Work request: Below are entries. Give back exactly the lines from the one containing "设对任意的$E\in 2^Y" through the one containing "The clue might", inclusive, without the pictures.

Top of Material for this task

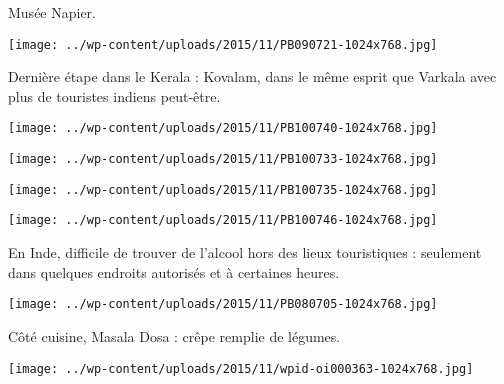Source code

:  Musée Napier. 
\begin{center} \texttt{[image: ../wp-content/uploads/2015/11/PB090721-1024x768.jpg]} \end{center}

\pagebreak
 Dernière étape dans le Kerala : Kovalam, dans le même esprit que Varkala avec plus de touristes indiens peut-être. 
\begin{center} \texttt{[image: ../wp-content/uploads/2015/11/PB100740-1024x768.jpg]} \end{center}
\begin{center} \texttt{[image: ../wp-content/uploads/2015/11/PB100733-1024x768.jpg]} \end{center}
\begin{center} \texttt{[image: ../wp-content/uploads/2015/11/PB100735-1024x768.jpg]} \end{center}
\begin{center} \texttt{[image: ../wp-content/uploads/2015/11/PB100746-1024x768.jpg]} \end{center}

\pagebreak
 En Inde, difficile de trouver de l'alcool hors des lieux touristiques : seulement dans quelques endroits autorisés et à certaines heures. 
\begin{center} \texttt{[image: ../wp-content/uploads/2015/11/PB080705-1024x768.jpg]} \end{center}

  Côté cuisine, Masala Dosa : crêpe remplie de légumes.
\begin{center} \texttt{[image: ../wp-content/uploads/2015/11/wpid-oi000363-1024x768.jpg]} \end{center}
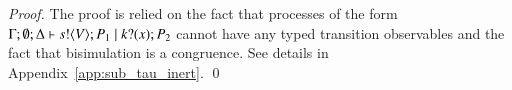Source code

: \begin{proof}
	The proof is relied on the fact that processes of the
	form $\Gamma; \emptyset; \Delta \vdash s ! \langle V \rangle ; P_1 \;|\; k ? (x) ; P_2$
	cannot have any typed transition observables and the fact
	that bisimulation is a congruence.
	See details in Appendix~\ref{app:sub_tau_inert}.
	\qed
\end{proof}



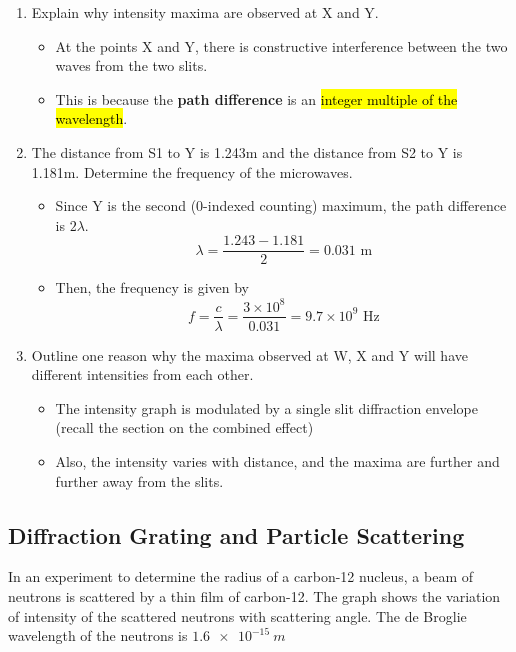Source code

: \documentclass[a4paper,12pt]{article}
\begin{document}
\begin{enumerate}[label=(\alph*)]
  \item Explain why intensity maxima are observed at X and Y.
        \begin{itemize}
          \item At the points X and Y, there is constructive interference between the two waves from the two slits.
          \item This is because the \textbf{path difference} is an \hl{integer multiple of the wavelength}.
        \end{itemize}
  \item The distance from S1 to Y is 1.243m and the distance from S2 to Y is 1.181m. Determine the frequency of the microwaves.
        \begin{itemize}
          \item Since Y is the second (0-indexed counting) maximum, the path difference is $2\lambda$.
                $$\lambda = \frac{1.243 - 1.181}{2} = 0.031 \text{ m}$$
          \item Then, the frequency is given by
                $$f = \frac{c}{\lambda} = \frac{3 \times 10^8}{0.031} = 9.7 \times 10^9 \text{ Hz}$$
        \end{itemize}
  \item Outline one reason why the maxima observed at W, X and Y will have different intensities from each other.
        \begin{itemize}
          \item The intensity graph is modulated by a single slit diffraction envelope (recall the section on the combined effect)
          \item Also, the intensity varies with distance, and the maxima are further and further away from the slits.
        \end{itemize}
\end{enumerate}

\pagebreak

\subsection{Diffraction Grating and Particle Scattering}

In an experiment to determine the radius of a carbon-12 nucleus, a beam of neutrons is scattered by a thin film of carbon-12. The graph shows the variation of intensity of the scattered neutrons with scattering angle. The de Broglie wavelength of the neutrons is $\SI{1.6e-15}{m}$
\end{document}
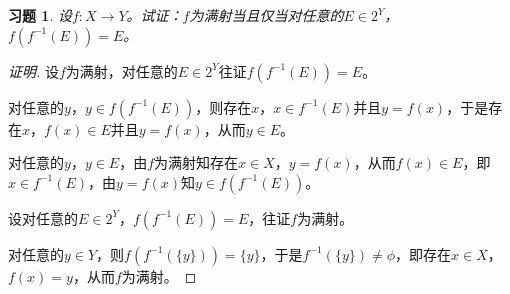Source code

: \documentclass{article}
\begin{document}
\begin{CJK}{UTF8}{gbsn}
\newtheorem*{Ex}{习题}
\begin{Ex}
设$f:X\to Y$。试证：$f$为满射当且仅当对任意的$E\in 2^Y$，$f(f^{-1}(E))=E$。
\end{Ex}
\begin{proof}[证明]
  设$f$为满射，对任意的$E\in 2^Y$往证$f(f^{-1}(E))=E$。

  对任意的$y$，$y\in f(f^{-1}(E))$，则存在$x$，$x\in f^{-1}(E)$并且$y=f(x)$，于是存在$x$，$f(x) \in E$并且$y=f(x)$，从而$y\in E$。

  对任意的$y$，$y\in E$，由$f$为满射知存在$x\in X$，$y=f(x)$，从而$f(x)\in E$，即$x\in f^{-1}(E)$，由$y=f(x)$知$y\in f(f^{-1}(E))$。

  设对任意的$E\in 2^Y$，$f(f^{-1}(E))=E$，往证$f$为满射。

  对任意的$y\in Y$，则$f(f^{-1}(\{y\}))=\{y\}$，于是$f^{-1}(\{y\})\neq \phi$，即存在$x\in X$，$f(x)=y$，从而$f$为满射。
\end{proof}
\end{CJK}
\end{document}
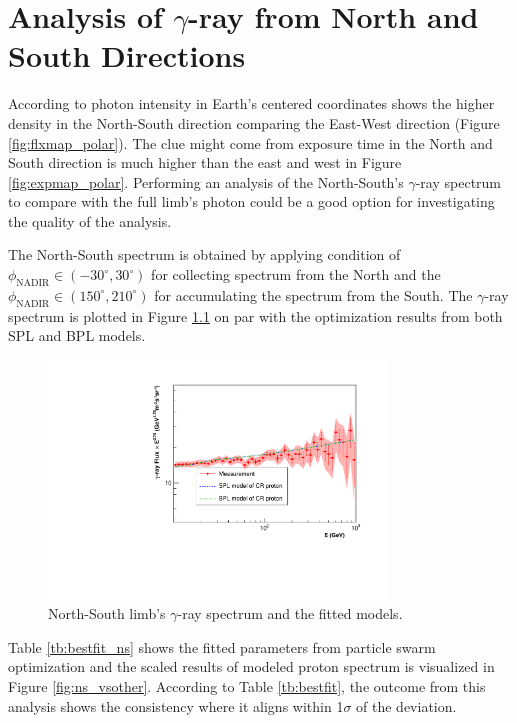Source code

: \chapter{Analysis of $\gamma$-ray from North and South Directions}
\label{appendix:ns_analysis}


According to photon intensity in Earth's centered coordinates
shows the higher density in the North-South direction comparing 
the East-West direction (Figure \ref{fig:flxmap_polar}).
The clue might come from exposure time in the North and South direction
is much higher than the east and west in Figure \ref{fig:expmap_polar}.
Performing an analysis of the North-South's $\gamma$-ray spectrum 
to compare with the full limb's photon could be a good option for 
investigating the quality of the analysis.

The North-South spectrum is obtained by applying condition of 
$\phi_\text{NADIR} \in (-30^{\circ}, 30^{\circ})$ for collecting
spectrum from the North and the $\phi_\text{NADIR} \in (150^{\circ}, 210^{\circ})$
for accumulating the spectrum from the South. The $\gamma$-ray
spectrum is plotted in Figure \ref{fig:ns_fit_gamma} on par with 
the optimization results from both SPL and BPL models.


\begin{figure}[h]
    \centering
    \includegraphics[width=0.8\textwidth]{appendix/ns_analysis/figures/fitted_result.pdf}
    \caption{North-South limb's $\gamma$-ray spectrum and the fitted models.}
    \label{fig:ns_fit_gamma}
\end{figure}

Table \ref{tb:bestfit_ns} shows the fitted parameters from
particle swarm optimization and the scaled results of modeled
proton spectrum is visualized in Figure \ref{fig:ns_vsother}.
According to Table \ref{tb:bestfit}, the outcome from this analysis 
shows the consistency where it aligns within 1$\sigma$ of the deviation.

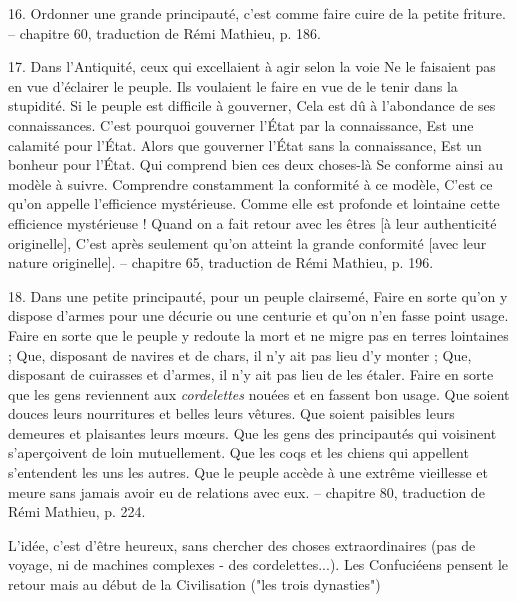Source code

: \begin{singlequote}
    16.	Ordonner une grande principauté, c’est comme faire cuire de la petite friture.
-- chapitre 60, traduction de Rémi Mathieu, p. 186.
\end{singlequote}

\begin{singlequote}
    17.	Dans l’Antiquité, ceux qui excellaient à agir selon la voie Ne le faisaient pas en vue d’éclairer le peuple.
Ils voulaient le faire en vue de le tenir dans la stupidité. Si le peuple est difficile à gouverner,
Cela est dû à l’abondance de ses connaissances. C’est pourquoi gouverner l’État par la connaissance, Est une calamité pour l’État.
Alors que gouverner l’État sans la connaissance, Est un bonheur pour l’État.
Qui comprend bien ces deux choses-là Se conforme ainsi au modèle à suivre.
Comprendre constamment la conformité à ce modèle, C’est ce qu’on appelle l’efficience mystérieuse.
Comme elle est profonde et lointaine cette efficience mystérieuse ! Quand on a fait retour avec les êtres [à leur authenticité originelle],
C’est après seulement qu’on atteint la grande conformité [avec leur nature originelle].
-- chapitre 65, traduction de Rémi Mathieu, p. 196.
\end{singlequote}

 \begin{singlequote}
    18.	Dans une petite principauté, pour un peuple clairsemé,
Faire en sorte qu’on y dispose d’armes pour une décurie ou une centurie et qu’on n’en fasse point usage.
Faire en sorte que le peuple y redoute la mort et ne migre pas en terres lointaines ; Que, disposant de navires et de chars, il n’y ait pas lieu d’y monter ;
Que, disposant de cuirasses et d’armes, il n’y ait pas lieu de les étaler.
Faire en sorte que les gens reviennent aux \textit{cordelettes} nouées et en fassent bon usage. Que soient douces leurs nourritures et belles leurs vêtures.
Que soient paisibles leurs demeures et plaisantes leurs mœurs.
Que les gens des principautés qui voisinent s’aperçoivent de loin mutuellement. Que les coqs et les chiens qui appellent s’entendent les uns les autres.
Que le peuple accède à une extrême vieillesse et meure sans jamais avoir eu de relations avec eux.
-- chapitre 80, traduction de Rémi Mathieu, p. 224.
\end{singlequote}

L'idée, c'est d'être heureux, sans chercher des choses extraordinaires (pas de voyage, ni de machines complexes - des cordelettes...).
Les Confuciéens pensent le retour mais au début de la Civilisation ("les trois dynasties")

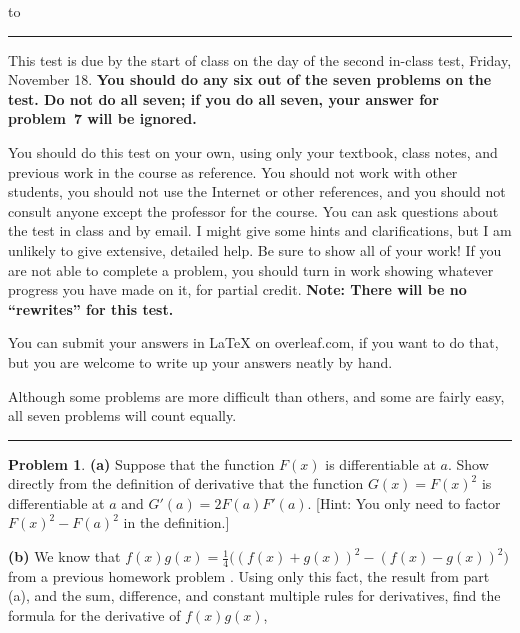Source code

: \documentclass[12pt]{article}
\theoremstyle{definition}
\newtheorem{problem}{Problem}
\newenvironment{answer}{\par\medskip\bgroup\color{darkblue}}{\egroup\par\medskip}
\begin{document}
\hbox to 
\nointerlineskip
\vskip 3pt
\hrule height 1pt

\medskip

{\narrower\narrower\small{
This test is due by the start of class on the day of the second in-class test, Friday, November 18.  
\textbf{You should do any six out of the seven problems on the test.  Do not do
all seven; if you do all seven, your answer for problem~7 will be ignored.}\par
You should do this test on your own, using only your textbook, class notes, 
and previous work in the course as reference.  You should
not work with other students, you should not use the Internet or other references, and you should not
consult anyone except the professor for the course.  You can ask questions about the test in class and by email.
I might give some hints and clarifications, but I am unlikely to give
extensive, detailed help.   Be sure to show all of
your work!  If you are not able to complete a problem, you should turn in work showing
whatever progress you have made on it, for partial credit.
\textbf{Note: There will be no ``rewrites'' for this test.}\par
You can submit your answers in LaTeX on overleaf.com, if you want to do 
that, but you are welcome to write up your answers neatly by hand.\par
Although some problems are more difficult than others, and some are fairly easy, 
all seven problems will count equally.}
\par}

\medskip
\hrule height 1pt
\bigskip


\def\ds{\displaystyle}


\begin{problem} %
\textbf{(a)} Suppose that the function $F(x)$ is differentiable at $a$.  Show directly from the definition
of derivative that the function $G(x) = F(x)^2$ is differentiable at $a$ and $G'(a)=2F(a)F'(a)$.
[Hint: You only need to factor $F(x)^2-F(a)^2$ in the definition.]

\textbf{(b)} We know that $f(x)g(x) = \frac{1}{4}\big((f(x)+g(x))^2-(f(x)-g(x))^2\big)$ from a previous homework problem .
Using only this fact, the result from part (a), and the sum, difference, and constant multiple rules for derivatives,
find the formula for the derivative of $f(x)g(x)$, 
\end{problem}

\begin{answer}
\end{answer}
\end{document}
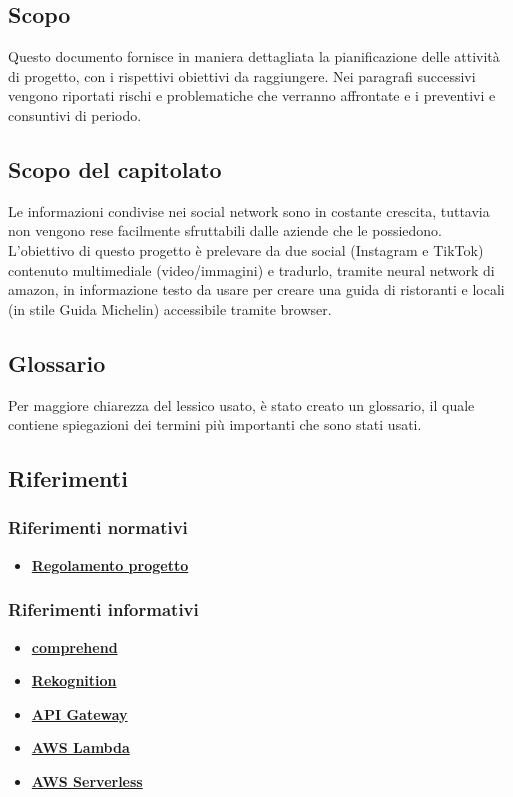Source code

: \subsection{Scopo}
Questo documento fornisce in maniera dettagliata la pianificazione delle attività di
progetto, con i rispettivi obiettivi da raggiungere. Nei paragrafi successivi vengono
riportati rischi e problematiche che verranno affrontate e i preventivi e consuntivi 
di periodo.

\subsection{Scopo del capitolato}
Le informazioni condivise nei social network sono in costante crescita, tuttavia 
non vengono rese facilmente sfruttabili dalle aziende che le possiedono. 
L'obiettivo di questo progetto è prelevare da due social (Instagram e TikTok) 
contenuto multimediale (video/immagini) e tradurlo, tramite neural network di 
amazon, in informazione testo da usare per creare una guida di ristoranti e locali
(in stile Guida Michelin) accessibile tramite browser. 

\subsection{Glossario}
Per maggiore chiarezza del lessico usato, è stato creato un glossario, il quale 
contiene spiegazioni dei termini più importanti che sono stati usati.

\subsection{Riferimenti} %
\subsubsection{Riferimenti normativi}
\begin{itemize}
	\item
	\href{https://www.math.unipd.it/~tullio/IS-1/2021/Dispense/PD2.pdf}{\textbf{Regolamento progetto}}
	
\end{itemize}
\subsubsection{Riferimenti informativi}
\begin{itemize}
	\item \href{What is Amazon Comprehend? - Amazon Comprehend}{\textbf{comprehend}}
	\item
	\href{What is Amazon Rekognition? - Amazon Rekognition}{\textbf{Rekognition}}
	\item
	\href{What is Amazon API Gateway? - Amazon API Gateway}{\textbf{API Gateway}}
	\item
	\href{What is AWS Lambda? - AWS Lambda (amazon.com}{\textbf{AWS Lambda}}
	\item
	\href{What is the AWS Serverless Application Model (AWS SAM)? - AWS Serverless Application Model (amazon.com}{\textbf{AWS Serverless}}
\end{itemize}
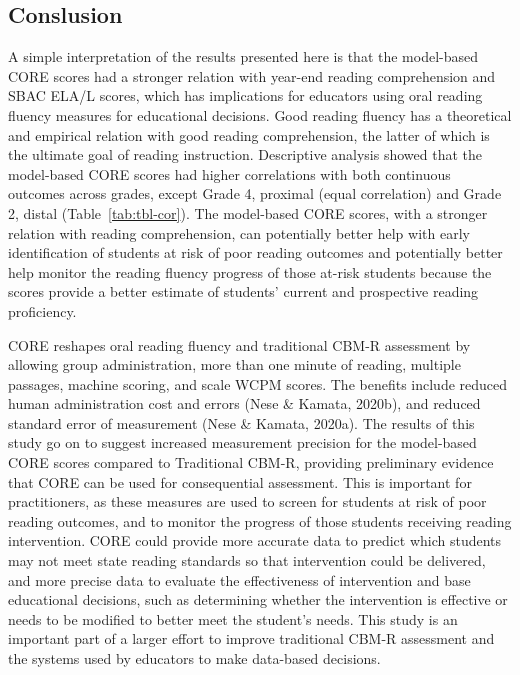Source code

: \documentclass[
  english,
  man, fleqn, noextraspace]{apa6}
\begin{document}
\hypertarget{conslusion}{%
\subsection{Conslusion}\label{conslusion}}

A simple interpretation of the results presented here is that the model-based CORE scores had a stronger relation with year-end reading comprehension and SBAC ELA/L scores, which has implications for educators using oral reading fluency measures for educational decisions. Good reading fluency has a theoretical and empirical relation with good reading comprehension, the latter of which is the ultimate goal of reading instruction. Descriptive analysis showed that the model-based CORE scores had higher correlations with both continuous outcomes across grades, except Grade 4, proximal (equal correlation) and Grade 2, distal (Table~\ref{tab:tbl-cor}). The model-based CORE scores, with a stronger relation with reading comprehension, can potentially better help with early identification of students at risk of poor reading outcomes and potentially better help monitor the reading fluency progress of those at-risk students because the scores provide a better estimate of students' current and prospective reading proficiency.

CORE reshapes oral reading fluency and traditional CBM-R assessment by allowing group administration, more than one minute of reading, multiple passages, machine scoring, and scale WCPM scores. The benefits include reduced human administration cost and errors (Nese \& Kamata, 2020b), and reduced standard error of measurement (Nese \& Kamata, 2020a). The results of this study go on to suggest increased measurement precision for the model-based CORE scores compared to Traditional CBM-R, providing preliminary evidence that CORE can be used for consequential assessment. This is important for practitioners, as these measures are used to screen for students at risk of poor reading outcomes, and to monitor the progress of those students receiving reading intervention. CORE could provide more accurate data to predict which students may not meet state reading standards so that intervention could be delivered, and more precise data to evaluate the effectiveness of intervention and base educational decisions, such as determining whether the intervention is effective or needs to be modified to better meet the student's needs. This study is an important part of a larger effort to improve traditional CBM-R assessment and the systems used by educators to make data-based decisions.
\end{document}
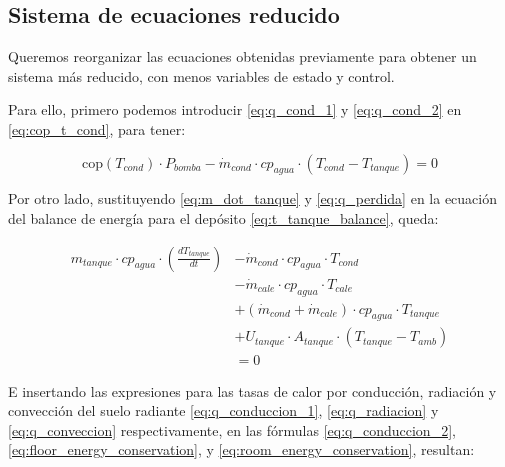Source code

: \subsection{Sistema de ecuaciones reducido}

Queremos reorganizar las ecuaciones obtenidas previamente para obtener un
sistema más reducido, con menos variables de estado y control.

Para ello, primero podemos introducir \eqref{eq:q_cond_1} y \eqref{eq:q_cond_2}
en \eqref{eq:cop_t_cond}, para tener:

\begin{equation}
	\text{cop}(T_{cond}) \cdot P_{bomba} - \dot{m}_{cond} \cdot cp_{agua} \cdot \left(T_{cond} - T_{tanque}\right) = 0
\end{equation}

Por otro lado, sustituyendo \eqref{eq:m_dot_tanque} y \eqref{eq:q_perdida} en
la ecuación del balance de energía para el depósito
\eqref{eq:t_tanque_balance}, queda:

\begin{align}
	m_{tanque} \cdot cp_{agua} \cdot \left( \frac{dT_{tanque}}{dt} \right) & - \dot{m}_{cond} \cdot cp_{agua} \cdot T_{cond} \nonumber                      \\
	                                                                       & - \dot{m}_{cale} \cdot cp_{agua} \cdot T_{cale} \nonumber                      \\
	                                                                       & + (\dot{m}_{cond} + \dot{m}_{cale}) \cdot cp_{agua} \cdot T_{tanque} \nonumber \\
	                                                                       & + U_{tanque} \cdot A_{tanque} \cdot (T_{tanque} - T_{amb}) \nonumber           \\
	                                                                       & = 0
\end{align}


E insertando las expresiones para las tasas de calor por conducción, radiación
y convección del suelo radiante \eqref{eq:q_conduccion_1},
\eqref{eq:q_radiacion} y \eqref{eq:q_conveccion} respectivamente, en las
fórmulas \eqref{eq:q_conduccion_2}, \eqref{eq:floor_energy_conservation}, y
\eqref{eq:room_energy_conservation}, resultan:


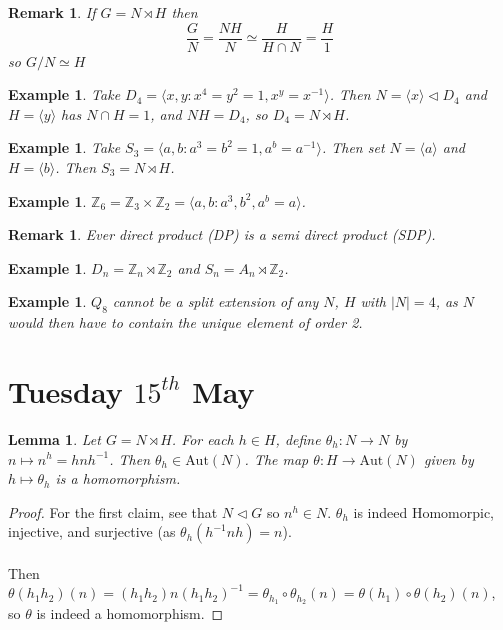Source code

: \documentclass[a4paper,10pt]{article}
\newcommand{\ZZ}{\mathbb{Z}}
\newtheorem{eg}[thm]{Example}
\newtheorem{Lem}[thm]{Lemma}
\newtheorem{rem}[thm]{Remark}
\begin{document}
\begin{rem}
If $G = N \rtimes H$ then
\[ \frac{G}{N} = \frac{NH}{N} \simeq \frac{H}{H \cap N} = \frac{H}{1} \]
so $G / N \simeq H$
\end{rem}


\begin{eg}
Take $D_4 = \langle x,y : x^4 = y^2 = 1, x^y = x^{-1} \rangle$. Then $N = \langle x \rangle  \triangleleft D_4$ and $H = \langle y \rangle$ has $N \cap H = 1$, and $NH = D_4$, so $D_4 = N \rtimes H$.
\end{eg}

\begin{eg}
Take $S_3 = \langle a,b : a^3 = b^2 = 1, a^b = a^{-1} \rangle$. Then set $N = \langle a \rangle$ and $H = \langle b \rangle$. Then $S_3 = N \rtimes H$. 
\end{eg}

\begin{eg}
$\ZZ_6 = \ZZ_3 \times \ZZ_2 = \langle a,b : a^3, b^2, a^b = a \rangle$. 
\end{eg}

\begin{rem}
Ever direct product (DP) is a semi direct product (SDP).
\end{rem}

\begin{eg}
$D_n = \ZZ_n \rtimes \ZZ_2$ and $S_n = A_n \rtimes \ZZ_2$. 
\end{eg}

\begin{eg}
$Q_8$ cannot be a split extension of any $N$, $H$ with $|N| = 4$, as $N$ would then have to contain the unique element of order 2.
\end{eg}





\newpage
\section{Tuesday $15^{th}$ May}

\begin{Lem}
Let $G = N \rtimes H$. For each $h \in H$, define $\theta_h : N \rightarrow N$ by $n \mapsto n^h = h n h^{-1}$. Then $\theta_h \in \text{Aut}(N)$. The map $\theta : H \rightarrow \text{Aut}(N)$ given by $h \mapsto \theta_h$ is a homomorphism. 
\end{Lem}

\begin{proof}
For the first claim, see that $N \triangleleft G$ so $n^h \in N$. $\theta_h$ is indeed Homomorpic, injective, and surjective (as $\theta_h(h^{-1} n h) = n$). \\
\\
Then $\theta(h_1 h_2) (n) = (h_1 h_2) n (h_1 h_2)^{-1} = \theta_{h_1} \circ \theta_{h_2} (n) = \theta(h_1) \circ \theta(h_2) (n)$, so $\theta$ is indeed a homomorphism.
\end{proof}
\end{document}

Bottom of Material for this task

Task response:
  设对任意的$E\in 2^Y$，$f(f^{-1}(E))=E$，往证$f$为满射。

  对任意的$y\in Y$，则$f(f^{-1}(\{y\}))=\{y\}$，于是$f^{-1}(\{y\})\neq \phi$，即存在$x\in X$，$f(x)=y$，从而$f$为满射。
\end{proof}
\end{CJK}
\end{document}
Source code

: \chapter{Analysis of $\gamma$-ray from North and South Directions}
\label{appendix:ns_analysis}


According to photon intensity in Earth's centered coordinates
shows the higher density in the North-South direction comparing 
the East-West direction (Figure \ref{fig:flxmap_polar}).
The clue might come from exposure time in the North and South direction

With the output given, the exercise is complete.